Foreign Ministry draws attention of European Parliament to targeted hybrid attack by Belarus on EU

  • 2021-09-02
  • LETA/TBT Staff

RIGA - On September 2, the Parliamentary Secretary of the Ministry of Foreign Affairs, Zanda Kalnina Lukasevica, took part in a meeting of the European Parliament’s Committee on Foreign Affairs, which featured exchange of views on the situation at the EU’s external border with Belarus, LETA learned from the Latvian Foreign Ministry. 

The Parliamentary Secretary underlined that the European Union is witnessing an unprecedented and blatant hybrid attack on the EU by the Alexander Lukashenko’s regime.

Representatives from Latvia, Lithuania and Poland drew the MEPs’ attention to the fact that Belarus is weaponising migration and using the citizens of third countries as their political tool. It was also underlined that the Belarusian regime is staging a vast disinformation campaign to mislead society, create confusion and discredit the values of a democratic community with a far-reaching aim of destabilizing the security situation in the region.

“The regime has deliberately chosen to deploy hybrid warfare in order to counter our calls for democratic change in Belarus, and organising free and fair presidential elections. The aggressive behaviour of Belarusian authorities poses serious challenges to the security of Latvia and that of the EU. The aim of the Lukashenko regime is to destabilize the situation in the region in order to change the EU’s policy. Lukashenko wants us to lift our sanctions and to stop us from supporting the Belarusian civil society. An integral part of this attack is disinformation,” said Kalnina-Lukasevica in her remarks to the European Parliament’s Committee on Foreign Affairs.

The Parliamentary Secretary noted that people from third countries such as Iraq are lured into Belarus by false promises. Those people are issued with official tourist visas, and the trips are organised by official Belarusian tourism companies, with the visitors being housed in Belarusian state hotels and later directed towards the EU border. Belarusian authorities are often taking away their travel documents and preventing those people from returning to their countries of origin as Latvia’s contacts, for example, with Iraq, have shown. “This operation by the Lukashenko regime is very cynical, as it uses the most vulnerable people, women and children,” Kalnina-Lukasevica asserted.

To curb the attack, the EU together with likeminded countries must keep building up pressure on Lukashenko’s regime with additional sanctions, including against Belavia, the country’s official airlines, the Parliamentary Secretary pointed out.
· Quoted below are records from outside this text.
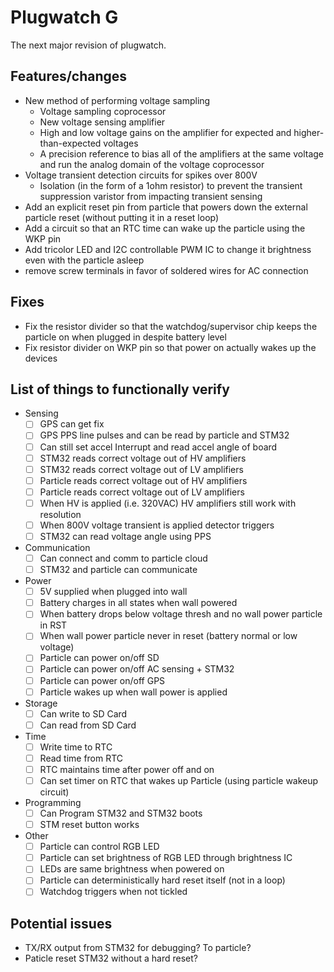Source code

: Plugwatch G
===========

The next major revision of plugwatch.

## Features/changes
- New method of performing voltage sampling
  - Voltage sampling coprocessor
  - New voltage sensing amplifier 
  - High and low voltage gains on the amplifier for expected and higher-than-expected voltages
  - A precision reference to bias all of the amplifiers at the same voltage and run the analog domain of the voltage coprocessor
- Voltage transient detection circuits for spikes over 800V
  - Isolation (in the form of a 1ohm resistor) to prevent the transient suppression varistor from impacting transient sensing
- Add an explicit reset pin from particle that powers down the external particle reset (without putting it in a reset loop)
- Add a circuit so that an RTC time can wake up the particle using the WKP pin
- Add tricolor LED and I2C controllable PWM IC to change it brightness even with the particle asleep
- remove screw terminals in favor of soldered wires for AC connection

## Fixes
- Fix the resistor divider so that the watchdog/supervisor chip keeps the particle on when plugged in despite battery level
- Fix resistor divider on WKP pin so that power on actually wakes up the devices


## List of things to functionally verify
- Sensing
  - [  ] GPS can get fix
  - [  ] GPS PPS line pulses and can be read by particle and  STM32
  - [  ] Can still set accel Interrupt and read accel angle of board
  - [  ] STM32 reads correct voltage out of HV amplifiers
  - [  ] STM32 reads correct voltage out of LV amplifiers
  - [  ] Particle reads correct voltage out of HV amplifiers
  - [  ] Particle reads correct voltage out of LV amplifiers
  - [  ] When HV is applied (i.e. 320VAC) HV amplifiers still work with resolution
  - [  ] When 800V voltage transient is applied detector triggers
  - [  ] STM32 can read voltage angle using PPS
- Communication
  - [  ] Can connect and comm to particle cloud
  - [  ] STM32 and particle can communicate
- Power
  - [  ] 5V supplied when plugged into wall
  - [  ] Battery charges in all states when wall powered
  - [  ] When battery drops below voltage thresh and no wall power particle in RST
  - [  ] When wall power particle never in reset (battery normal or low voltage)
  - [  ] Particle can power on/off SD
  - [  ] Particle can power on/off AC sensing + STM32
  - [  ] Particle can power on/off GPS
  - [  ] Particle wakes up when wall power is applied
- Storage
  - [  ] Can write to SD Card
  - [  ] Can read from SD Card
- Time
  - [  ] Write time to RTC
  - [  ] Read time from RTC
  - [  ] RTC maintains time after power off and on
  - [  ] Can set timer on RTC that wakes up Particle (using particle wakeup circuit)
- Programming
  - [  ] Can Program STM32 and STM32 boots
  - [  ] STM reset button works
- Other
  - [  ] Particle can control RGB LED
  - [  ] Particle can set brightness of RGB LED through brightness IC
  - [  ] LEDs are same brightness when powered on
  - [  ] Particle can deterministically hard reset itself (not in a loop)
  - [  ] Watchdog triggers when not tickled

## Potential issues 
- TX/RX output from STM32 for debugging? To particle?
- Paticle reset STM32 without a hard reset?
The EU Member States and institutions shall continue to reach out to third countries and urge them to prevent their citizens from being unwillingly dragged into this operation deployed by Belarus. The Parliamentary Secretary underlined that the EU must continue its support for the civil society and independent media in Belarus.

As one of the lines of action, the Latvian Foreign Ministry’s Parliamentary Secretary mentioned the need for the EU to develop a toolbox which would make it possible to respond to all the diversity of hybrid threats and to build the EU’s resilience against them.

During the exchange of views at the European Parliament’s Committee on Foreign Affairs, strong support was voiced for a united and solidarity-based EU’s response under the conditions of hybrid threat created by the Lukashenko regime.

The meeting was presided over by the Chair of the Committee on Foreign Affairs, David McAllister, and reporters also were the Vice Minister of Foreign Affairs of Lithuania, Mantas Adomenas; the Permanent Representative of Poland to the EU, Andrzej Sados; and the Deputy Managing Director Russia, Eastern Partnership, Central Asia and OSCE at the European External Action service, Luc Devigne.